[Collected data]
──────────
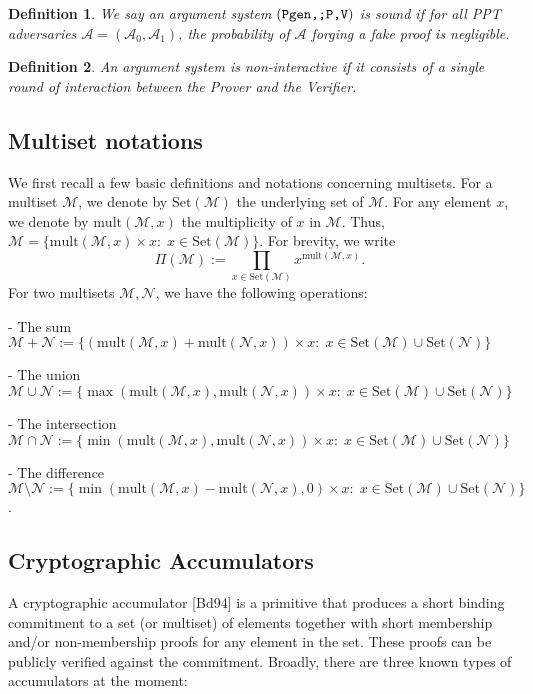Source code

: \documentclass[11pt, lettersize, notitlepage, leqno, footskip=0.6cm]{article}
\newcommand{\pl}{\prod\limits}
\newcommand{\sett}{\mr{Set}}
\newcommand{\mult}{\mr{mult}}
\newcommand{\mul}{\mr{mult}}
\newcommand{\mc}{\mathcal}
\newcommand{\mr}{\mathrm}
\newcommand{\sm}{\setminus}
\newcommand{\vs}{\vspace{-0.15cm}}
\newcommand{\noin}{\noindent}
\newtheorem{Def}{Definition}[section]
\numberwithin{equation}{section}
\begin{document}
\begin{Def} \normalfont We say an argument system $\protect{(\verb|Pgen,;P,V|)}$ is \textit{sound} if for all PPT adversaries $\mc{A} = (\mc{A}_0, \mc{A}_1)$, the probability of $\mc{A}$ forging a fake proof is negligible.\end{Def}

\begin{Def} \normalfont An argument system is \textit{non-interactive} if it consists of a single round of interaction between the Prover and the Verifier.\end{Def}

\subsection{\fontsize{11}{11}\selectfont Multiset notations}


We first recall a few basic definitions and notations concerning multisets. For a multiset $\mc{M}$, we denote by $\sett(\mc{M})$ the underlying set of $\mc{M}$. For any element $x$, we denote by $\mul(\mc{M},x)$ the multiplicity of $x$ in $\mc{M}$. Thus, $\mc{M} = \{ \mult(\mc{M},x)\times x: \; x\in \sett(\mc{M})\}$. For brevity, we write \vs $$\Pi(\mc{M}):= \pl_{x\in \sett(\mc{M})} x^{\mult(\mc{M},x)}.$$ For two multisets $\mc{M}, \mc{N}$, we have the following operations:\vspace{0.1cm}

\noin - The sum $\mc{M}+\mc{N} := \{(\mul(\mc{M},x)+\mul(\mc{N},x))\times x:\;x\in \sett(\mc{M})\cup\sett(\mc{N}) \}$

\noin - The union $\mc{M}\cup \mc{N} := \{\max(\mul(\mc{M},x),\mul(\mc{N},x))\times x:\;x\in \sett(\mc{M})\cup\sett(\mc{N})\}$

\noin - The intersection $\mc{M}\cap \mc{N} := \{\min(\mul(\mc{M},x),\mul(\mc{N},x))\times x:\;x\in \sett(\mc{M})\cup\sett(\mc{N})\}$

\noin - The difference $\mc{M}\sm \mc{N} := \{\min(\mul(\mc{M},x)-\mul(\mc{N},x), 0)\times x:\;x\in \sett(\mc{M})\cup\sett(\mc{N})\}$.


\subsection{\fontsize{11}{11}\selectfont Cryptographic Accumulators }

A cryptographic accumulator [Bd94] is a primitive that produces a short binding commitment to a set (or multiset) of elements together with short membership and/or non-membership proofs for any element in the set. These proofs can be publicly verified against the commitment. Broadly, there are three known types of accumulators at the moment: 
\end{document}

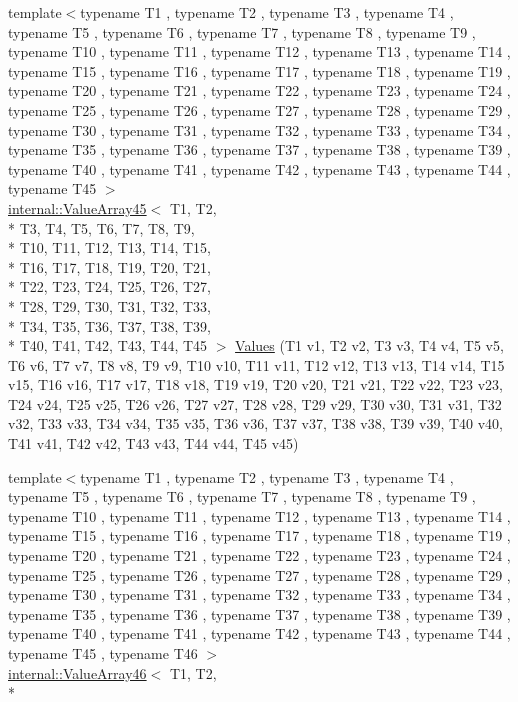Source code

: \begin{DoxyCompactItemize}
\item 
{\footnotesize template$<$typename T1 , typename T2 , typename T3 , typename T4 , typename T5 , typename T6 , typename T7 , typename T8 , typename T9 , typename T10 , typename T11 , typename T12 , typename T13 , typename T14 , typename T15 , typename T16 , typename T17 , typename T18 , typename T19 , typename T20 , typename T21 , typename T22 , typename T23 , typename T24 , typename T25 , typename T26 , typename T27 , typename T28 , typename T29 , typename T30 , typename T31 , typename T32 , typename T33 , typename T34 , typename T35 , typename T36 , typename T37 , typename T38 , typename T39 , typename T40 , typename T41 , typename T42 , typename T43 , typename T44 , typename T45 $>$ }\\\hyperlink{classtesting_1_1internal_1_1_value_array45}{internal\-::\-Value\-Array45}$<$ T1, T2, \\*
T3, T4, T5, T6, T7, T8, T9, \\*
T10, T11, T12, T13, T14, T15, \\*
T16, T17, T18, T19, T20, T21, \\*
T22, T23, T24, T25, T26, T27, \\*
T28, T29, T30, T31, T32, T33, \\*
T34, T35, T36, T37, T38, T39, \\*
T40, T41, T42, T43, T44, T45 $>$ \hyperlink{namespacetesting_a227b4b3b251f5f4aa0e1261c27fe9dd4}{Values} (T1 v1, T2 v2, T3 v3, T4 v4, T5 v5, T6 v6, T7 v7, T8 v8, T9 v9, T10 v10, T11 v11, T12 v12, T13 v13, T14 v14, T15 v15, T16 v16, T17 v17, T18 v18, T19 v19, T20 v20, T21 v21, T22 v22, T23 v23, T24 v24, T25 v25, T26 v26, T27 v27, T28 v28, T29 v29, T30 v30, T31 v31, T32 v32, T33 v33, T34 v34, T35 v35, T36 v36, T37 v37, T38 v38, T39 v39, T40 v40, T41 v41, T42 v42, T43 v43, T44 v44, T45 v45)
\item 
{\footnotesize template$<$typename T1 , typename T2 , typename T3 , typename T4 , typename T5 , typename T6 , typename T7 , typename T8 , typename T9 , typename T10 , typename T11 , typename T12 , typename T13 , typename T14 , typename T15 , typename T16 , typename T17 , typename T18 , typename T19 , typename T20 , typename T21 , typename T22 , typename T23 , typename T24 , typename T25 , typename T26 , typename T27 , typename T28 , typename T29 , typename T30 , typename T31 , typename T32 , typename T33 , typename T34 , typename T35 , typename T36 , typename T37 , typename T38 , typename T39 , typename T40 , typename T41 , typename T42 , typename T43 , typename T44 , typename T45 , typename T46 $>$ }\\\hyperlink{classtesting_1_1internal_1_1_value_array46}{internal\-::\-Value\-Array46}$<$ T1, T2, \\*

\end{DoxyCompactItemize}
──────────
* _Activity_
The answer must consist of every line above that holds the string "argument", copied exactly.

* _Answer to this problem_
\begin{Def} \normalfont We say an argument system $\protect{(\verb|Pgen,;P,V|)}$ is \textit{sound} if for all PPT adversaries $\mc{A} = (\mc{A}_0, \mc{A}_1)$, the probability of $\mc{A}$ forging a fake proof is negligible.\end{Def}
\begin{Def} \normalfont An argument system is \textit{non-interactive} if it consists of a single round of interaction between the Prover and the Verifier.\end{Def}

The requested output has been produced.